The fox got interested in the latter.

"Did she really miss me?"

"Yeah, she doesn't stop talking about you." he pulled out a drinking straw, opened the bottle and begun sobbing his soda "Every time someone congratulation her about the missing mammal case, she always says it was a team work with a kind fox, there's no day somebody doesn't ask her about your big achievement, your story is pretty popular in the police station, especially with the tiny mammals who work at the department's administrative division. "He made a brief pause to give a big sip to his drink" Ah! Both of you are a great inspiration for big and small mammals."

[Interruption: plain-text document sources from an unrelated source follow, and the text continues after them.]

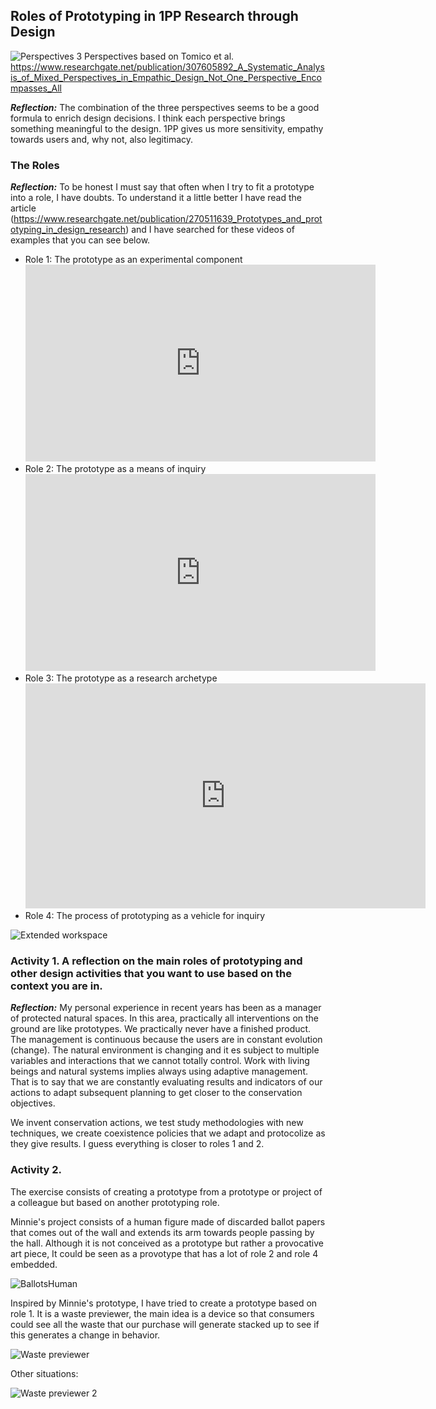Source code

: ## Roles of Prototyping in 1PP Research through Design

![ Perspectives ](../../images/3P.png)
3 Perspectives based on Tomico et al. 
https://www.researchgate.net/publication/307605892_A_Systematic_Analysis_of_Mixed_Perspectives_in_Empathic_Design_Not_One_Perspective_Encompasses_All

***Reflection:*** The combination of the three perspectives seems to be a good formula to enrich design decisions. I think each perspective brings something meaningful to the design. 1PP gives us more sensitivity, empathy towards users and, why not, also legitimacy.

### The Roles

***Reflection:*** To be honest I must say that often when I try to fit a prototype into a role, I have doubts. To understand it a little better I have read the article (https://www.researchgate.net/publication/270511639_Prototypes_and_prototyping_in_design_research) and I have searched for these videos of examples that you can see below.

-   Role 1: The prototype as an experimental component
    <iframe width="560" height="315" src="https://www.youtube.com/embed/N0pFySXLJJA?si=WZhJZxdotUe6zROG" title="YouTube video player" frameborder="0" allow="accelerometer; autoplay; clipboard-write; encrypted-media; gyroscope; picture-in-picture; web-share" allowfullscreen></iframe>
-   Role 2: The prototype as a means of inquiry
    <iframe width="560" height="315" src="https://www.youtube.com/embed/xbQCM3Fmw_s?si=n7QN370H1Yr_oYKv" title="YouTube video player" frameborder="0" allow="accelerometer; autoplay; clipboard-write; encrypted-media; gyroscope; picture-in-picture; web-share" allowfullscreen></iframe>
-   Role 3: The prototype as a research archetype
    <iframe title="vimeo-player" src="https://player.vimeo.com/video/48763713?h=2779531d3a" width="640" height="360" frameborder="0"    allowfullscreen></iframe>
-   Role 4: The process of prototyping as a vehicle for inquiry

![ Extended workspace ](../../images/ExpandWorkspace_AVB.png)

### Activity 1. A reflection on the main roles of prototyping and other design activities that you want to use based on the context you are in.

***Reflection:*** My personal experience in recent years has been as a manager of protected natural spaces. In this area, practically all interventions on the ground are like prototypes. We practically never have a finished product. The management is continuous because the users are in constant evolution (change). The natural environment is changing and it es subject to multiple variables and interactions that we cannot totally control. Work with living beings and natural systems implies always using adaptive management. That is to say that we are constantly evaluating results and indicators of our actions to adapt subsequent planning to get closer to the conservation objectives.

We invent conservation actions, we test study methodologies with new techniques, we create coexistence policies that we adapt and protocolize as they give results. I guess everything is closer to roles 1 and 2.

### Activity 2. 

The exercise consists of creating a prototype from a prototype or project of a colleague but based on another prototyping role.

Minnie's project consists of a human figure made of discarded ballot papers that comes out of the wall and extends its arm towards people passing by the hall. Although it is not conceived as a prototype but rather a provocative art piece, It could be seen as a provotype that has a lot of role 2 and role 4 embedded.

![ BallotsHuman ](../../images/MinnieElectoralBallotsHuman.jpg)

Inspired by Minnie's prototype, I have tried to create a prototype based on role 1. It is a waste previewer, the main idea is a device so that consumers could see all the waste that our purchase will generate stacked up to see if this generates a change in behavior.

![Waste previewer ](../../images/PreWasteVisualizer1.PNG)

Other situations:

![Waste previewer 2 ](../../images/PreWasteVisualizer234.PNG)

"For everyone except for Chief Buffalo-Butt." Nick said listlessly.

"Shush, don't say so." he waved a paw mannerly "Chief Bogo could be a little temperamental, but deep down he's a kind hearted animal. Even if he doesn't admit it in public, Judy herself told me he apologize with her for being so mean and underestimate her, he actually admires what she has done. He may be a grumpy and strict mammal, but he is enough mature to recognize his own faults… well, most of the time, anyway, once you know him better, you'll realize he's a very good fella, we don't call him boss for nothing."

"Oh, I see, so he just hates foxes. Great."

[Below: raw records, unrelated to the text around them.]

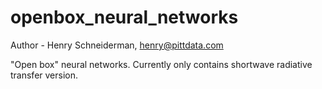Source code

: <h1>openbox_neural_networks</h1>

Author - Henry Schneiderman, henry@pittdata.com

"Open box" neural networks. Currently only contains shortwave radiative transfer version.


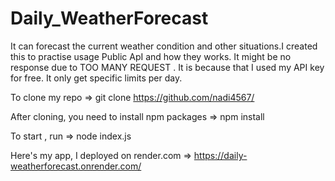 # Daily_WeatherForecast
It can forecast the current weather condition and other situations.I created this to practise usage Public ApI and how they works. 
It might be no response due to TOO MANY REQUEST . It is because that I used my API key for free. It only get specific limits per day.

To clone my repo => git clone https://github.com/nadi4567/

After cloning, you need to install npm packages => npm install 

To start , run => node index.js

Here's my app, I deployed on render.com => https://daily-weatherforecast.onrender.com/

"Well… his wife told me once he has had bad experiences with foxes and… I think you more than anyone know the bad reputation about your own species, no offense."He took another sip of his soda "I think Judy's words about you only infuriated him more instead of inspired him or I don't know, maybe he got mad for the way you talk with him or it's just pride, hohoho." he laughed sincerely "Yeah, Chief Bogo is extremely proud."

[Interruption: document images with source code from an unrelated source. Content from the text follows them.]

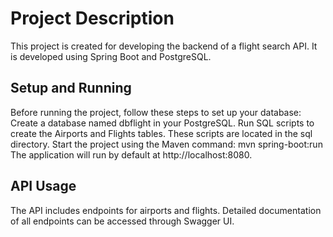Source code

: # Project Description
This project is created for developing the backend of a flight search API. It is developed using Spring Boot and PostgreSQL.

## Setup and Running
Before running the project, follow these steps to set up your database:
Create a database named dbflight in your PostgreSQL.
Run SQL scripts to create the Airports and Flights tables. These scripts are located in the sql directory.
Start the project using the Maven command: mvn spring-boot:run
The application will run by default at http://localhost:8080.

## API Usage
The API includes endpoints for airports and flights. Detailed documentation of all endpoints can be accessed through Swagger UI.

Clawhauser finished drinking his beverage and kept slurping the last soda drops making an annoying sound while Nick was stretching his legs impatiently.

"Whatever, I don't think I can see Judy here." the canid said while he was caressing her temple and thinking about a plan to locate the bunny "Listen Clawhauser, I changed my mind, I'll surprise my dear Carrots another day, I think my romantic side has to wait and I just try to amend things with her."

"Oh, don't give up foxy, I wish I have the courage to help you more, just like Gazelle said in her songs, just like this one: "Ah, ah, ah ,ah, try everything..." Clawhauser started singing out of tune.

"Nah, don't worry." Nick cut him off. "I'm glad at least I have a friend here. Well, I just wait for her outside the station 'till she finishes her shift. Goodbye and thanks for everything officer Clawhauser."

Nick went out from the hideout, but the fat feline stopped him.

"Wait! Don't waste your time, she won't come back here today."

"What did you just say?"

"Now I remember it, Judy is not on her stakeout, she asked to leave early to visit Mr. Otterton."

"Mr. Otterton? The teensy otter we rescued?"

"That's right, Judy is concerned about him because he's still a savage mammal, so she kept visiting him and his wife at the Zootopia General Hospital No. 6."

"Why didn't you just say so?" Nick asked annoyed.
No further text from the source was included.